DATA TO PROCESS Block Start

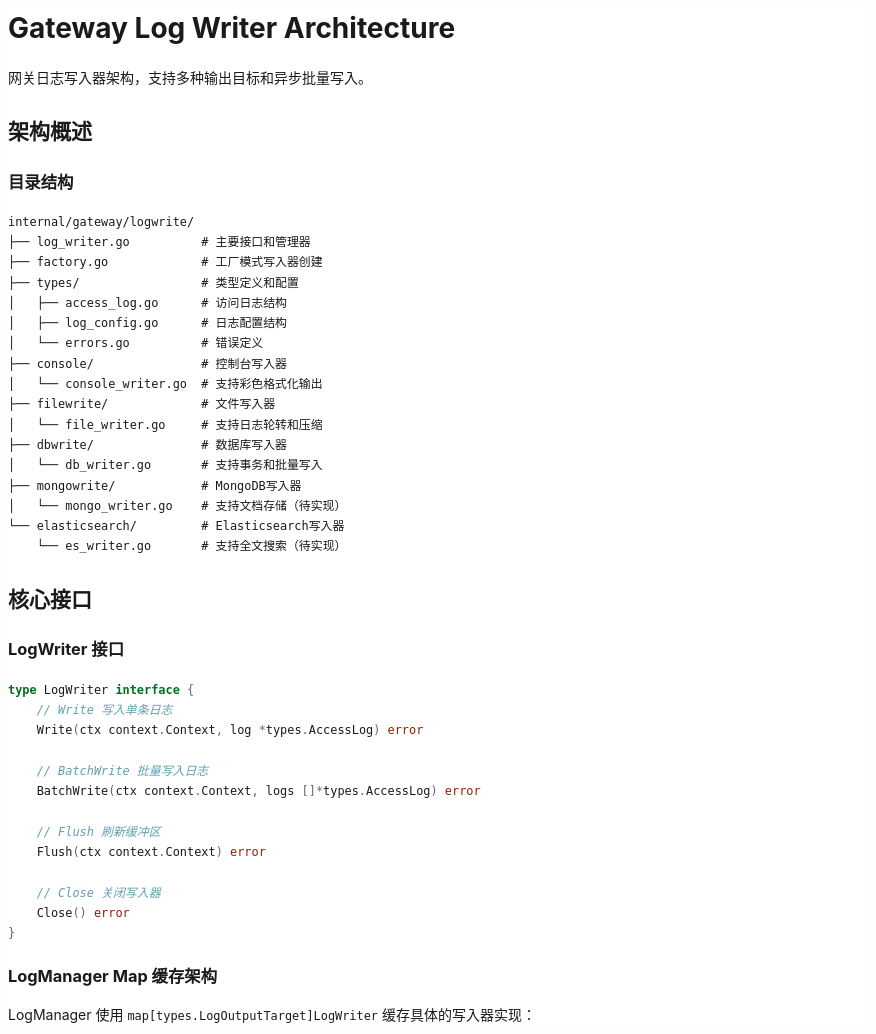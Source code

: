 # Gateway Log Writer Architecture

网关日志写入器架构，支持多种输出目标和异步批量写入。

## 架构概述

### 目录结构
```
internal/gateway/logwrite/
├── log_writer.go          # 主要接口和管理器
├── factory.go             # 工厂模式写入器创建
├── types/                 # 类型定义和配置
│   ├── access_log.go      # 访问日志结构
│   ├── log_config.go      # 日志配置结构
│   └── errors.go          # 错误定义
├── console/               # 控制台写入器
│   └── console_writer.go  # 支持彩色格式化输出
├── filewrite/             # 文件写入器
│   └── file_writer.go     # 支持日志轮转和压缩
├── dbwrite/               # 数据库写入器
│   └── db_writer.go       # 支持事务和批量写入
├── mongowrite/            # MongoDB写入器
│   └── mongo_writer.go    # 支持文档存储（待实现）
└── elasticsearch/         # Elasticsearch写入器
    └── es_writer.go       # 支持全文搜索（待实现）
```

## 核心接口

### LogWriter 接口
```go
type LogWriter interface {
    // Write 写入单条日志
    Write(ctx context.Context, log *types.AccessLog) error
    
    // BatchWrite 批量写入日志
    BatchWrite(ctx context.Context, logs []*types.AccessLog) error
    
    // Flush 刷新缓冲区
    Flush(ctx context.Context) error
    
    // Close 关闭写入器
    Close() error
}
```

### LogManager Map 缓存架构
LogManager 使用 `map[types.LogOutputTarget]LogWriter` 缓存具体的写入器实现：
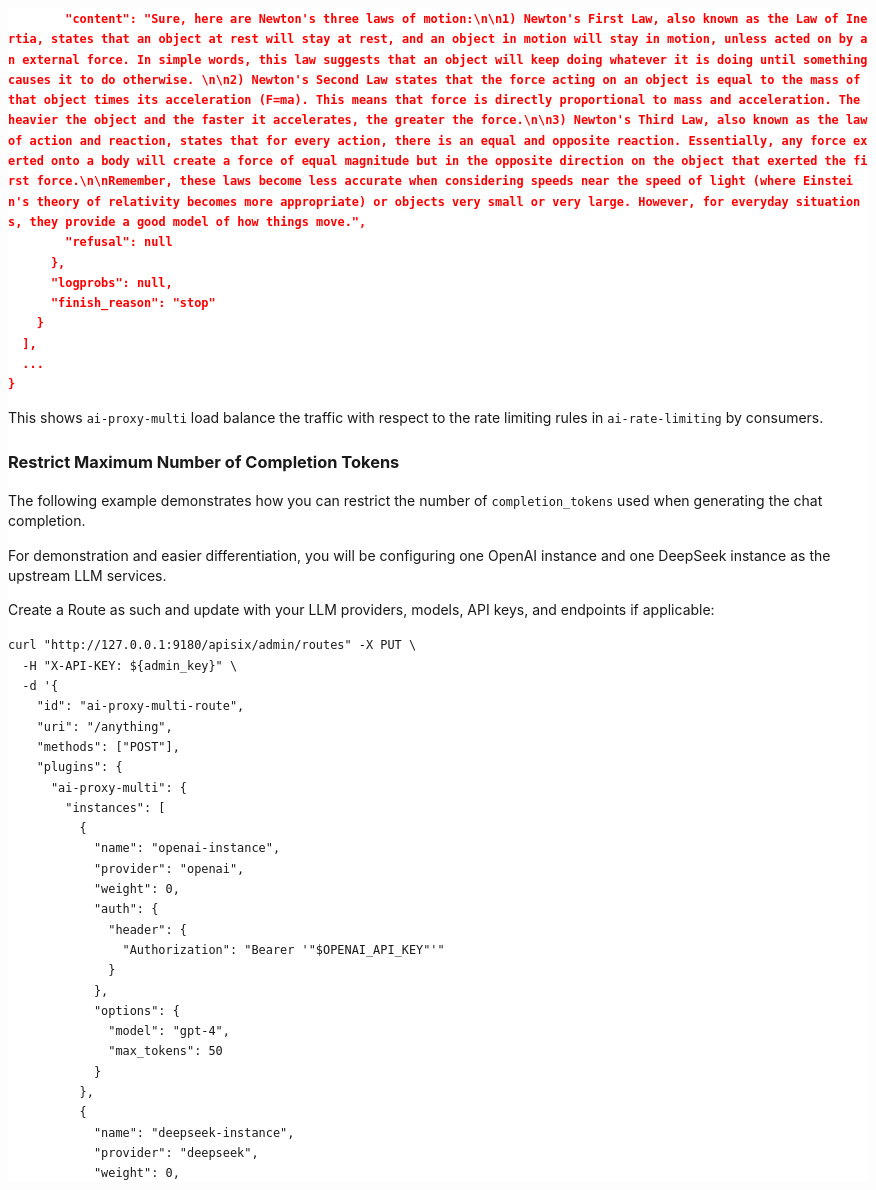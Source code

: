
 ```json
        "content": "Sure, here are Newton's three laws of motion:\n\n1) Newton's First Law, also known as the Law of Inertia, states that an object at rest will stay at rest, and an object in motion will stay in motion, unless acted on by an external force. In simple words, this law suggests that an object will keep doing whatever it is doing until something causes it to do otherwise. \n\n2) Newton's Second Law states that the force acting on an object is equal to the mass of that object times its acceleration (F=ma). This means that force is directly proportional to mass and acceleration. The heavier the object and the faster it accelerates, the greater the force.\n\n3) Newton's Third Law, also known as the law of action and reaction, states that for every action, there is an equal and opposite reaction. Essentially, any force exerted onto a body will create a force of equal magnitude but in the opposite direction on the object that exerted the first force.\n\nRemember, these laws become less accurate when considering speeds near the speed of light (where Einstein's theory of relativity becomes more appropriate) or objects very small or very large. However, for everyday situations, they provide a good model of how things move.",
        "refusal": null
      },
      "logprobs": null,
      "finish_reason": "stop"
    }
  ],
  ...
}
```

This shows `ai-proxy-multi` load balance the traffic with respect to the rate limiting rules in `ai-rate-limiting` by consumers.

### Restrict Maximum Number of Completion Tokens

The following example demonstrates how you can restrict the number of `completion_tokens` used when generating the chat completion.

For demonstration and easier differentiation, you will be configuring one OpenAI instance and one DeepSeek instance as the upstream LLM services.

Create a Route as such and update with your LLM providers, models, API keys, and endpoints if applicable:

```shell
curl "http://127.0.0.1:9180/apisix/admin/routes" -X PUT \
  -H "X-API-KEY: ${admin_key}" \
  -d '{
    "id": "ai-proxy-multi-route",
    "uri": "/anything",
    "methods": ["POST"],
    "plugins": {
      "ai-proxy-multi": {
        "instances": [
          {
            "name": "openai-instance",
            "provider": "openai",
            "weight": 0,
            "auth": {
              "header": {
                "Authorization": "Bearer '"$OPENAI_API_KEY"'"
              }
            },
            "options": {
              "model": "gpt-4",
              "max_tokens": 50
            }
          },
          {
            "name": "deepseek-instance",
            "provider": "deepseek",
            "weight": 0,
```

DATA TO PROCESS Block End

• **DIRECTIONS FOR THIS TASK**
Read the entries above and find each line holding the word "Context". Copy it out.

• **OUTPUT FOR THIS EXERCISE**
    Write(ctx context.Context, log *types.AccessLog) error
    BatchWrite(ctx context.Context, logs []*types.AccessLog) error
    Flush(ctx context.Context) error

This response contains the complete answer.